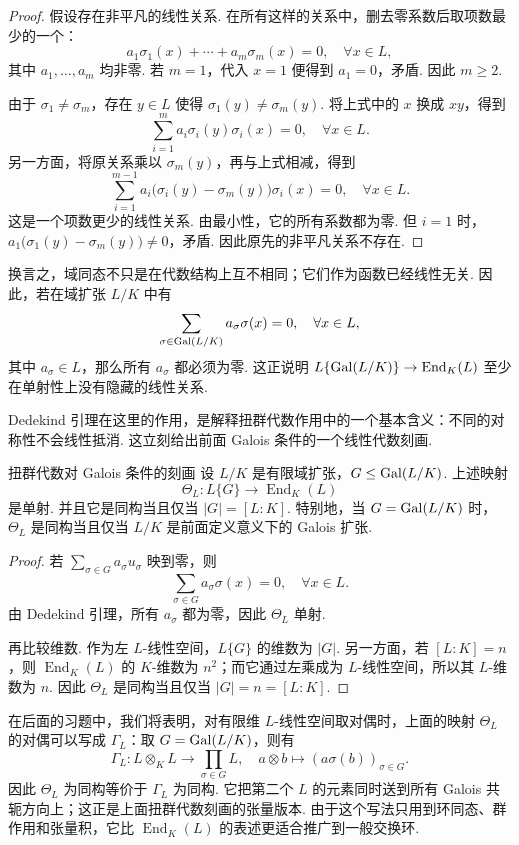\begin{proof}
    假设存在非平凡的线性关系. 在所有这样的关系中，删去零系数后取项数最少的一个：
    \[
        a_1\sigma_1(x)+\cdots+a_m\sigma_m(x)=0,\quad \forall x\in L,
    \]
    其中 $a_1,\ldots,a_m$ 均非零. 若 $m=1$，代入 $x=1$ 便得到 $a_1=0$，矛盾. 因此 $m\geq2$.

    由于 $\sigma_1\neq\sigma_m$，存在 $y\in L$ 使得 $\sigma_1(y)\neq\sigma_m(y)$. 将上式中的 $x$ 换成 $xy$，得到
    \[
        \sum_{i=1}^m a_i\sigma_i(y)\sigma_i(x)=0,\quad \forall x\in L.
    \]
    另一方面，将原关系乘以 $\sigma_m(y)$，再与上式相减，得到
    \[
        \sum_{i=1}^{m-1} a_i\bigl(\sigma_i(y)-\sigma_m(y)\bigr)\sigma_i(x)=0,\quad \forall x\in L.
    \]
    这是一个项数更少的线性关系. 由最小性，它的所有系数都为零. 但 $i=1$ 时，$a_1\bigl(\sigma_1(y)-\sigma_m(y)\bigr)\neq0$，矛盾. 因此原先的非平凡关系不存在.
\end{proof}

换言之，域同态不只是在代数结构上互不相同；它们作为函数已经线性无关. 因此，若在域扩张 $L/K$ 中有
\[
    \sum_{\sigma\in\Gal(L/K)}a_\sigma\sigma(x)=0,\quad \forall x\in L,
\]
其中 $a_\sigma\in L$，那么所有 $a_\sigma$ 都必须为零. 这正说明 $L\{\Gal(L/K)\}\to \operatorname{End}_K(L)$ 至少在单射性上没有隐藏的线性关系.

Dedekind 引理在这里的作用，是解释扭群代数作用中的一个基本含义：不同的对称性不会线性抵消. 这立刻给出前面 Galois 条件的一个线性代数刻画.

\begin{theorem}{扭群代数对 Galois 条件的刻画}{}
    设 $L/K$ 是有限域扩张，$G\leq\Gal(L/K)$. 上述映射
    \[
        \Theta_L\colon L\{G\}\to \operatorname{End}_K(L)
    \]
    是单射. 并且它是同构当且仅当 $|G|=[L:K]$. 特别地，当 $G=\Gal(L/K)$ 时，$\Theta_L$ 是同构当且仅当 $L/K$ 是前面定义意义下的 Galois 扩张.
\end{theorem}

\begin{proof}
    若 $\sum_{\sigma\in G}a_\sigma u_\sigma$ 映到零，则
    \[
        \sum_{\sigma\in G}a_\sigma\sigma(x)=0,\quad \forall x\in L.
    \]
    由 Dedekind 引理，所有 $a_\sigma$ 都为零，因此 $\Theta_L$ 单射.

    再比较维数. 作为左 $L$-线性空间，$L\{G\}$ 的维数为 $|G|$. 另一方面，若 $[L:K]=n$，则 $\operatorname{End}_K(L)$ 的 $K$-维数为 $n^2$；而它通过左乘成为 $L$-线性空间，所以其 $L$-维数为 $n$. 因此 $\Theta_L$ 是同构当且仅当 $|G|=n=[L:K]$.
\end{proof}

在后面的习题中，我们将表明，对有限维 $L$-线性空间取对偶时，上面的映射 $\Theta_L$ 的对偶可以写成 $\Gamma_L$：取 $G=\Gal(L/K)$，则有
\[
    \Gamma_L\colon L\otimes_K L\to \prod_{\sigma\in G}L,\quad
    a\otimes b\mapsto \left(a\sigma(b)\right)_{\sigma\in G}.
\]
因此 $\Theta_L$ 为同构等价于 $\Gamma_L$ 为同构. 它把第二个 $L$ 的元素同时送到所有 Galois 共轭方向上；这正是上面扭群代数刻画的张量版本. 由于这个写法只用到环同态、群作用和张量积，它比 $\operatorname{End}_K(L)$ 的表述更适合推广到一般交换环.

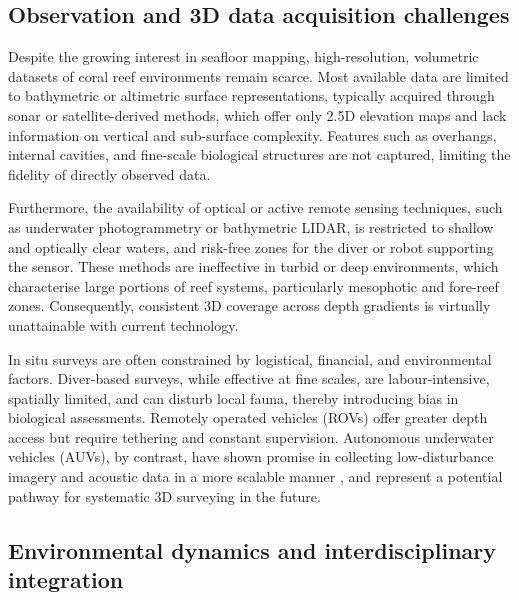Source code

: \subsection{Observation and 3D data acquisition challenges}
Despite the growing interest in seafloor mapping, high-resolution, volumetric datasets of coral reef environments remain scarce. Most available data are limited to bathymetric or altimetric surface representations, typically acquired through sonar or satellite-derived methods, which offer only 2.5D elevation maps and lack information on vertical and sub-surface complexity. Features such as overhangs, internal cavities, and fine-scale biological structures are not captured, limiting the fidelity of directly observed data.

Furthermore, the availability of optical or active remote sensing techniques, such as underwater photogrammetry or bathymetric LIDAR, is restricted to shallow and optically clear waters, and risk-free zones for the diver or robot supporting the sensor. These methods are ineffective in turbid or deep environments, which characterise large portions of reef systems, particularly mesophotic and fore-reef zones. Consequently, consistent 3D coverage across depth gradients is virtually unattainable with current technology.

In situ surveys are often constrained by logistical, financial, and environmental factors. Diver-based surveys, while effective at fine scales, are labour-intensive, spatially limited, and can disturb local fauna, thereby introducing bias in biological assessments. Remotely operated vehicles (ROVs) offer greater depth access but require tethering and constant supervision. Autonomous underwater vehicles (AUVs), by contrast, have shown promise in collecting low-disturbance imagery and acoustic data in a more scalable manner \cite{GonzalezRivero2016,Modasshir2018}, and represent a potential pathway for systematic 3D surveying in the future.

\subsection{Environmental dynamics and interdisciplinary integration}

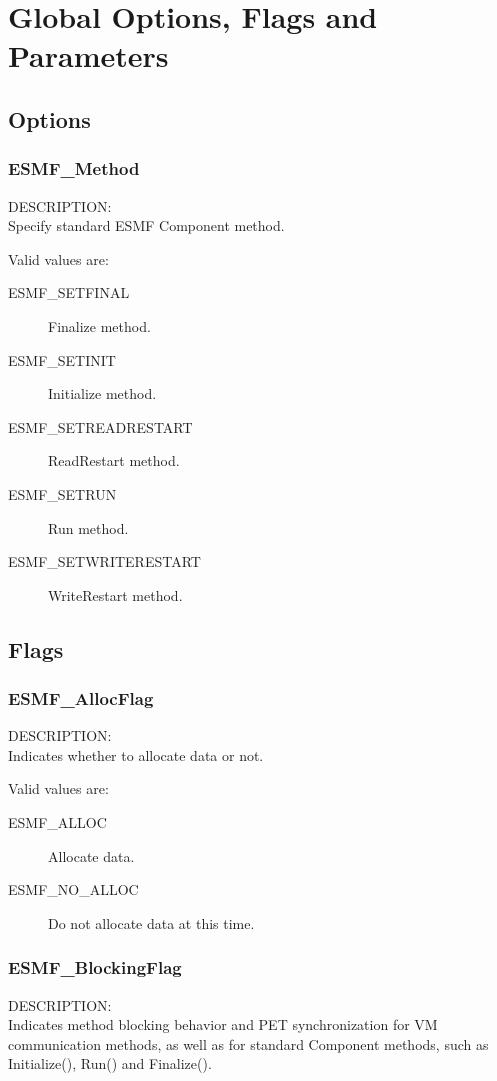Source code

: 
\section{Global Options, Flags and Parameters}

\subsection{Options}

\subsubsection{ESMF\_Method}
\label{opt:method}
{\sf DESCRIPTION:\\}  
Specify standard ESMF Component method.

Valid values are:
\begin{description}
\item [ESMF\_SETFINAL]
      Finalize method.
\item [ESMF\_SETINIT]
      Initialize method.
\item [ESMF\_SETREADRESTART]
      ReadRestart method.
\item [ESMF\_SETRUN]
      Run method.
\item [ESMF\_SETWRITERESTART]
      WriteRestart method.
\end{description}


\subsection{Flags}

\subsubsection{ESMF\_AllocFlag}
\label{opt:allocflag}
{\sf DESCRIPTION:\\}  
Indicates whether to allocate data or not.

Valid values are:
\begin{description}
\item [ESMF\_ALLOC]
      Allocate data. 
\item [ESMF\_NO\_ALLOC]
      Do not allocate data at this time. 
\end{description}

\subsubsection{ESMF\_BlockingFlag}
\label{opt:blockingflag}
{\sf DESCRIPTION:\\}  
Indicates method blocking behavior and PET synchronization for VM communication
methods, as well as for standard Component methods, such as Initialize(), Run() 
and Finalize().

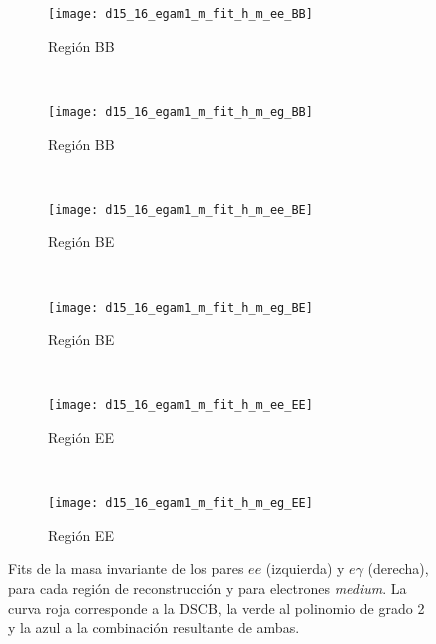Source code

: \begin{figure}

	\begin{subfigure}{0.5\textwidth}
		\texttt{[image: d15\_16\_egam1\_m\_fit\_h\_m\_ee\_BB]} 
		\caption{Región BB}
	\end{subfigure}
	~
	\begin{subfigure}{0.5\textwidth}
		\texttt{[image: d15\_16\_egam1\_m\_fit\_h\_m\_eg\_BB]}
		\caption{Región BB}
	\end{subfigure}
	~
	\begin{subfigure}{0.5\textwidth}
		\texttt{[image: d15\_16\_egam1\_m\_fit\_h\_m\_ee\_BE]} 
		\caption{Región BE}
	\end{subfigure}
	~
	\begin{subfigure}{0.5\textwidth}
		\texttt{[image: d15\_16\_egam1\_m\_fit\_h\_m\_eg\_BE]}
		\caption{Región BE}
	\end{subfigure}
	~
	\begin{subfigure}{0.5\textwidth}
		\texttt{[image: d15\_16\_egam1\_m\_fit\_h\_m\_ee\_EE]} 
		\caption{Región EE}
	\end{subfigure}
	~
	\begin{subfigure}{0.5\textwidth}
		\texttt{[image: d15\_16\_egam1\_m\_fit\_h\_m\_eg\_EE]}
		\caption{Región EE}
	\end{subfigure}

	\caption{Fits de la masa invariante de los pares $ee$ (izquierda) y $e\gamma$ (derecha), para cada región de reconstrucción y para electrones \textit{medium}. La curva roja corresponde a la DSCB, la verde al polinomio de grado 2 y la azul a la combinación resultante de ambas.}
\label{fits_invmass_medium}
\end{figure}

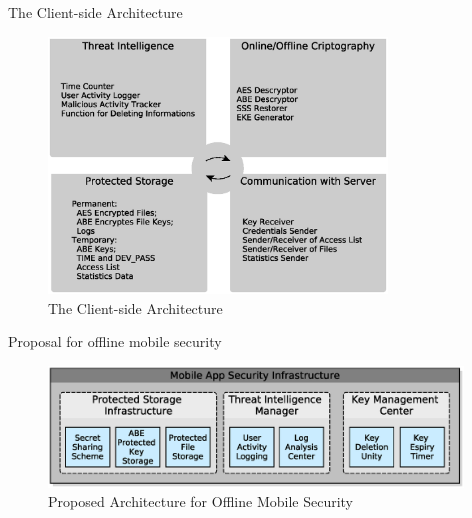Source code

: \documentclass[newPxFont, numfooter, sectionpages]{beamer}
\begin{document}
\begin{frame}[c]{The Client-side Architecture}
	
	\begin{figure}[h!]
		\centering
		\includegraphics[width=9cm]{../figures/fig02.eps}
		\caption{The Client-side Architecture}
		\label{fig:3_02}
	\end{figure}
	
\end{frame}
\begin{frame}[c]{Proposal for offline mobile security}
	
	\begin{figure}[h!]
		\centering
		\includegraphics[width=11cm]{../figures/fig03.eps}
		\caption{Proposed Architecture for Offline Mobile Security}
		\label{fig:3_03}
	\end{figure}
	
\end{frame}
\end{document}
____________
== AIM OF THE EXERCISE ==
Show each line in the listing above that has "ESMF".

== YOUR RESPONSE ==
\subsubsection{ESMF\_Method}
Specify standard ESMF Component method.
\item [ESMF\_SETFINAL]
\item [ESMF\_SETINIT]
\item [ESMF\_SETREADRESTART]
\item [ESMF\_SETRUN]
\item [ESMF\_SETWRITERESTART]
\subsubsection{ESMF\_AllocFlag}
\item [ESMF\_ALLOC]
\item [ESMF\_NO\_ALLOC]
\subsubsection{ESMF\_BlockingFlag}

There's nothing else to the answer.